Türkiye’de çalışanların maaş dışı en büyük desteklerinden biri olan yemek kartları için yeni bir dönem başladı. Artık bu kartlarla yapılan market alışverişleri, günlük 158 TL ve aylık 3.476 TL ile sınırlandırıldı. Maliye Bakanlığı tarafından getirilen bu düzenleme, yemek kartlarının asıl amacı dışında kullanılmasını önlemeye yönelik önemli bir adım olarak değerlendiriliyor.

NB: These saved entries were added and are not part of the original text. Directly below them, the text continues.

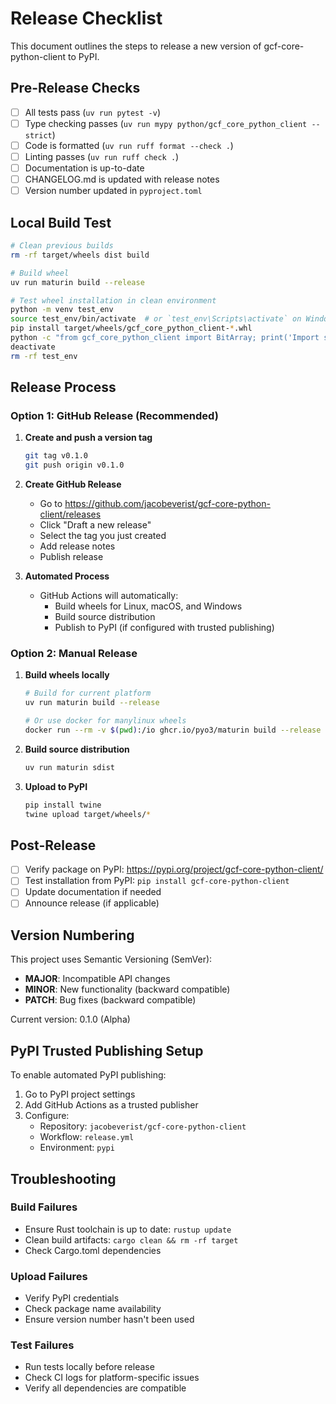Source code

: # Release Checklist

This document outlines the steps to release a new version of gcf-core-python-client to PyPI.

## Pre-Release Checks

- [ ] All tests pass (`uv run pytest -v`)
- [ ] Type checking passes (`uv run mypy python/gcf_core_python_client --strict`)
- [ ] Code is formatted (`uv run ruff format --check .`)
- [ ] Linting passes (`uv run ruff check .`)
- [ ] Documentation is up-to-date
- [ ] CHANGELOG.md is updated with release notes
- [ ] Version number updated in `pyproject.toml`

## Local Build Test

```bash
# Clean previous builds
rm -rf target/wheels dist build

# Build wheel
uv run maturin build --release

# Test wheel installation in clean environment
python -m venv test_env
source test_env/bin/activate  # or `test_env\Scripts\activate` on Windows
pip install target/wheels/gcf_core_python_client-*.whl
python -c "from gcf_core_python_client import BitArray; print('Import successful')"
deactivate
rm -rf test_env
```

## Release Process

### Option 1: GitHub Release (Recommended)

1. **Create and push a version tag**
   ```bash
   git tag v0.1.0
   git push origin v0.1.0
   ```

2. **Create GitHub Release**
   - Go to https://github.com/jacobeverist/gcf-core-python-client/releases
   - Click "Draft a new release"
   - Select the tag you just created
   - Add release notes
   - Publish release

3. **Automated Process**
   - GitHub Actions will automatically:
     - Build wheels for Linux, macOS, and Windows
     - Build source distribution
     - Publish to PyPI (if configured with trusted publishing)

### Option 2: Manual Release

1. **Build wheels locally**
   ```bash
   # Build for current platform
   uv run maturin build --release

   # Or use docker for manylinux wheels
   docker run --rm -v $(pwd):/io ghcr.io/pyo3/maturin build --release
   ```

2. **Build source distribution**
   ```bash
   uv run maturin sdist
   ```

3. **Upload to PyPI**
   ```bash
   pip install twine
   twine upload target/wheels/*
   ```

## Post-Release

- [ ] Verify package on PyPI: https://pypi.org/project/gcf-core-python-client/
- [ ] Test installation from PyPI: `pip install gcf-core-python-client`
- [ ] Update documentation if needed
- [ ] Announce release (if applicable)

## Version Numbering

This project uses Semantic Versioning (SemVer):
- **MAJOR**: Incompatible API changes
- **MINOR**: New functionality (backward compatible)
- **PATCH**: Bug fixes (backward compatible)

Current version: 0.1.0 (Alpha)

## PyPI Trusted Publishing Setup

To enable automated PyPI publishing:

1. Go to PyPI project settings
2. Add GitHub Actions as a trusted publisher
3. Configure:
   - Repository: `jacobeverist/gcf-core-python-client`
   - Workflow: `release.yml`
   - Environment: `pypi`

## Troubleshooting

### Build Failures

- Ensure Rust toolchain is up to date: `rustup update`
- Clean build artifacts: `cargo clean && rm -rf target`
- Check Cargo.toml dependencies

### Upload Failures

- Verify PyPI credentials
- Check package name availability
- Ensure version number hasn't been used

### Test Failures

- Run tests locally before release
- Check CI logs for platform-specific issues
- Verify all dependencies are compatible
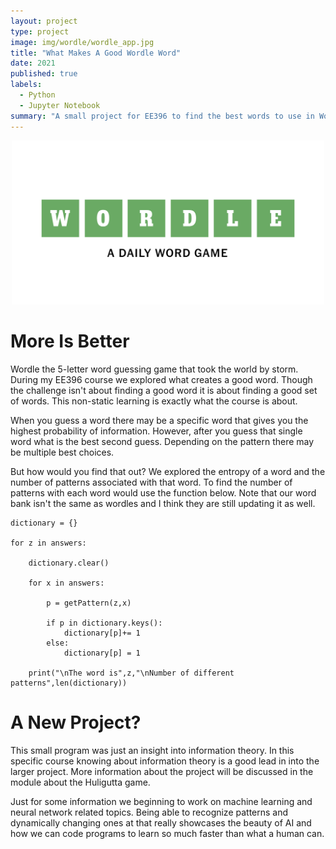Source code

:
 ```yaml
---
layout: project
type: project
image: img/wordle/wordle_app.jpg
title: "What Makes A Good Wordle Word"
date: 2021
published: true
labels:
  - Python
  - Jupyter Notebook
summary: "A small project for EE396 to find the best words to use in Wordle."
---
```

<p align="center">
  <img width="500"
     src="../img/wordle/wordle_header.png">
</p>

# More Is Better

Wordle the 5-letter word guessing game that took the world by storm. During my EE396 course we explored what creates a good word. Though the challenge isn't about finding a good word it is about finding a good set of words. This non-static learning is exactly what the course is about. 

When you guess a word there may be a specific word that gives you the highest probability of information. However, after you guess that single word what is the best second guess. Depending on the pattern there may be multiple best choices. 

But how would you find that out? We explored the entropy of a word and the number of patterns associated with that word. To find the number of patterns with each word would use the function below. Note that our word bank isn't the same as wordles and I think they are still updating it as well.


```
dictionary = {}

for z in answers:

    dictionary.clear()

    for x in answers:
    
        p = getPattern(z,x)
        
        if p in dictionary.keys():
            dictionary[p]+= 1
        else:
            dictionary[p] = 1
            
    print("\nThe word is",z,"\nNumber of different patterns",len(dictionary))
```

# A New Project?

This small program was just an insight into information theory. In this specific course knowing about information theory is a good lead in into the larger project. More information about the project will be discussed in the module about the Huligutta game. 

Just for some information we beginning to work on machine learning and neural network related topics. Being able to recognize patterns and dynamically changing ones at that really showcases the beauty of AI and how we can code programs to learn so much faster than what a human can.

Günlük ve Aylık Limitler Belirlendi
Yeni uygulamaya göre, yemek kartlarıyla yapılacak market harcamaları günlük en fazla 158 TL ile sınırlandırıldı. Bu tutar, 22 iş günü baz alınarak hesaplandığında aylık 3.476 TL‘yi geçemeyecek. Bu düzenleme ile birlikte yemek kartlarının sadece öğün harcamalarında kullanılması ve vergi avantajlarının amacına uygun şekilde sınırlı tutulması hedefleniyor.
Maliye’nin aldığı bu karar, özellikle işverenlerin yemek kartı üzerinden elde ettikleri vergi indirimlerini kötüye kullanmalarını önlemeyi amaçlıyor. Böylece yemek kartları, asıl kullanım amacı olan beslenme ihtiyaçlarına yönlendirilecek.
Tüketici Konfederasyonu’ndan Sert Eleştiri
Tüketici Konfederasyonu Başkanı Aydın Ağaoğlu, düzenlemeye sert bir dille tepki gösterdi. Ağaoğlu, getirilen sınırlamayı eleştirerek, “Kasap et derdinde, koyun can derdinde,” sözleriyle mevcut durumu özetledi. Ona göre yapılan değişiklik, zincir marketlerin cirolarını etkilemekten ziyade çalışanların temel ihtiyaçlarını kısıtlıyor.
Ağaoğlu, “Hazine’nin kaynak ihtiyacı arttıkça çözüm yine küçük esnafa ve tüketiciye yükleniyor. Zincir marketler milyarlarca lira ciro yaparken, vatandaşın yemeğine sınır konuyor,” ifadelerini kullanarak düzenlemenin adil olmadığını vurguladı.
158 TL İle Nerede Yemek Yenebilir?
Ağaoğlu’nun dikkat çektiği bir diğer önemli nokta ise, belirlenen günlük limitin gerçek hayattaki karşılığı oldu. “158 TL ile bir öğün yemek yenebilir mi? Bir kuru fasulye 200-300 lira olmuş durumda. Kent lokantası dışında bu paraya yemek yemek neredeyse imkânsız,” sözleriyle düzenlemenin reel hayattan kopuk olduğunu belirtti.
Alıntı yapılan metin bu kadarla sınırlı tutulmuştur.